4. Dexter Powell - Dexter Powell is 19 months old and has trouble controlling his temper to the point that he hurts himself.
5. Elizabeth Wilkinson - A woman worries about not producing enough milk to breastfeed her newborn.
6. Hamish Frost - Baby whisperer Tracy Hogg visits a mother who is finding it difficult to care for her premature baby.
7. Harvey and Olly Spence - Baby Olly will not stop crying after he is fed, and the baby whisperer tries to figure out the problem.

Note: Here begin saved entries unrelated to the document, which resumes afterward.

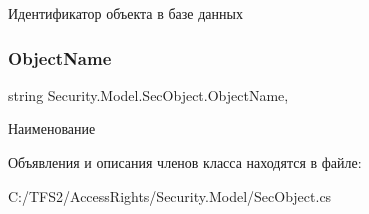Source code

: Идентификатор объекта в базе данных 

\mbox{\label{class_security_1_1_model_1_1_sec_object_a108abf3c2957c7806401ff2702d47365}} 
\subsubsection{\texorpdfstring{Object\+Name}{ObjectName}}
{\footnotesize\ttfamily string Security.\+Model.\+Sec\+Object.\+Object\+Name\hspace{0.3cm}{\ttfamily [get]}, {\ttfamily [set]}}



Наименование 



Объявления и описания членов класса находятся в файле\+:\begin{DoxyCompactItemize}
\item 
C\+:/\+T\+F\+S2/\+Access\+Rights/\+Security.\+Model/Sec\+Object.\+cs\end{DoxyCompactItemize}
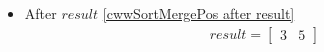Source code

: \begin{frame}[containsverbatim]{\cwwalgortihmexampleframe}
\begin{columns}[c]
\begin{column}{0.65\textwidth}
\begin{multicols}{2}
\begin{itemize}
                            \item After $result$ \cref{cwwSortMergePos after result}
                            \begin{align*}
                                result = \begin{bmatrix}3 & 5\end{bmatrix}
                            \end{align*}
                        \end{itemize}
                    \end{multicols}
                \end{column}
            \end{columns}
        \end{frame}

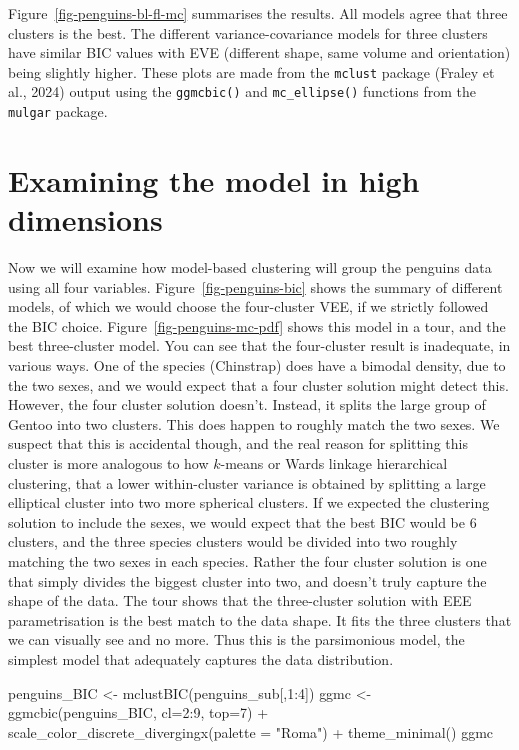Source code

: \documentclass[
  letterpaper,
]{krantz}
\newenvironment{Shaded}{\begin{snugshade}}{\end{snugshade}}
\newcommand{\AttributeTok}[1]{\textcolor[rgb]{0.40,0.45,0.13}{#1}}
\newcommand{\DecValTok}[1]{\textcolor[rgb]{0.68,0.00,0.00}{#1}}
\newcommand{\FunctionTok}[1]{\textcolor[rgb]{0.28,0.35,0.67}{#1}}
\newcommand{\NormalTok}[1]{\textcolor[rgb]{0.00,0.23,0.31}{#1}}
\newcommand{\OtherTok}[1]{\textcolor[rgb]{0.00,0.23,0.31}{#1}}
\newcommand{\SpecialCharTok}[1]{\textcolor[rgb]{0.37,0.37,0.37}{#1}}
\newcommand{\StringTok}[1]{\textcolor[rgb]{0.13,0.47,0.30}{#1}}
\begin{document}
Figure~\ref{fig-penguins-bl-fl-mc} summarises the results. All models
agree that three clusters is the best. The different variance-covariance
models for three clusters have similar BIC values with EVE (different
shape, same volume and orientation) being slightly higher. These plots
are made from the \texttt{mclust} package (Fraley et al., 2024) output
using the \texttt{ggmcbic()} and \texttt{mc\_ellipse()} functions from
the \texttt{mulgar} package.

\section{Examining the model in high
dimensions}\label{examining-the-model-in-high-dimensions}

Now we will examine how model-based clustering will group the penguins
data using all four variables. Figure~\ref{fig-penguins-bic} shows the
summary of different models, of which we would choose the four-cluster
VEE, if we strictly followed the BIC choice.
Figure~\ref{fig-penguins-mc-pdf} shows this model in a tour, and the
best three-cluster model. You can see that the four-cluster result is
inadequate, in various ways. One of the species (Chinstrap) does have a
bimodal density, due to the two sexes, and we would expect that a four
cluster solution might detect this. However, the four cluster solution
doesn't. Instead, it splits the large group of Gentoo into two clusters.
This does happen to roughly match the two sexes. We suspect that this is
accidental though, and the real reason for splitting this cluster is
more analogous to how \(k\)-means or Wards linkage hierarchical
clustering, that a lower within-cluster variance is obtained by
splitting a large elliptical cluster into two more spherical clusters.
If we expected the clustering solution to include the sexes, we would
expect that the best BIC would be 6 clusters, and the three species
clusters would be divided into two roughly matching the two sexes in
each species. Rather the four cluster solution is one that simply
divides the biggest cluster into two, and doesn't truly capture the
shape of the data. The tour shows that the three-cluster solution with
EEE parametrisation is the best match to the data shape. It fits the
three clusters that we can visually see and no more. Thus this is the
parsimonious model, the simplest model that adequately captures the data
distribution. 

\begin{Shaded}
\begin{Highlighting}[]
\NormalTok{penguins\_BIC }\OtherTok{\textless{}{-}} \FunctionTok{mclustBIC}\NormalTok{(penguins\_sub[,}\DecValTok{1}\SpecialCharTok{:}\DecValTok{4}\NormalTok{])}
\NormalTok{ggmc }\OtherTok{\textless{}{-}} \FunctionTok{ggmcbic}\NormalTok{(penguins\_BIC, }\AttributeTok{cl=}\DecValTok{2}\SpecialCharTok{:}\DecValTok{9}\NormalTok{, }\AttributeTok{top=}\DecValTok{7}\NormalTok{) }\SpecialCharTok{+} 
  \FunctionTok{scale\_color\_discrete\_divergingx}\NormalTok{(}\AttributeTok{palette =} \StringTok{"Roma"}\NormalTok{) }\SpecialCharTok{+}
  \FunctionTok{theme\_minimal}\NormalTok{() }
\NormalTok{ggmc}
\end{Highlighting}
\end{Shaded}
\end{document}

8. Jane's Holly - Baby James will not sleep at night and his parents need help from Tracy, the baby whisperer.
9. Leanne O'Condell - A mother-to-be is worried at the thought of breastfeeding, so Tracy Hogg tries to reassure her by offering guidelines.
10. Mackenzie Hartwell - An infant cannot stay asleep, so his parents call in a baby whisperer to help them get a good night's rest.
11. Max Brown - A toddler is rough with his baby brother, so Tracy Hogg helps him and his mother adjust to life with the new arrival.
12. Primrose Lennon - Baby Primrose will not take a bottle and her mother is reaching the end of her tether, prompting a visit from Tracy Hogg.
13. Sophia Calkins - Baby Sophia refuses to be weaned off breast-feeding, so Tracy Hogg comes up with a solution to encourage her to eat solids.
14. Tia Ratnavira - An infant will not stop crying unless she is held by her mother, so her parents call in an expert to solve the problem.
15. Xavier Blore - Baby Xavier's parents hide anxiously in the kitchen to avoid waking him, until Tracy Hogg arrives to offer suggestions on how their child should be treated.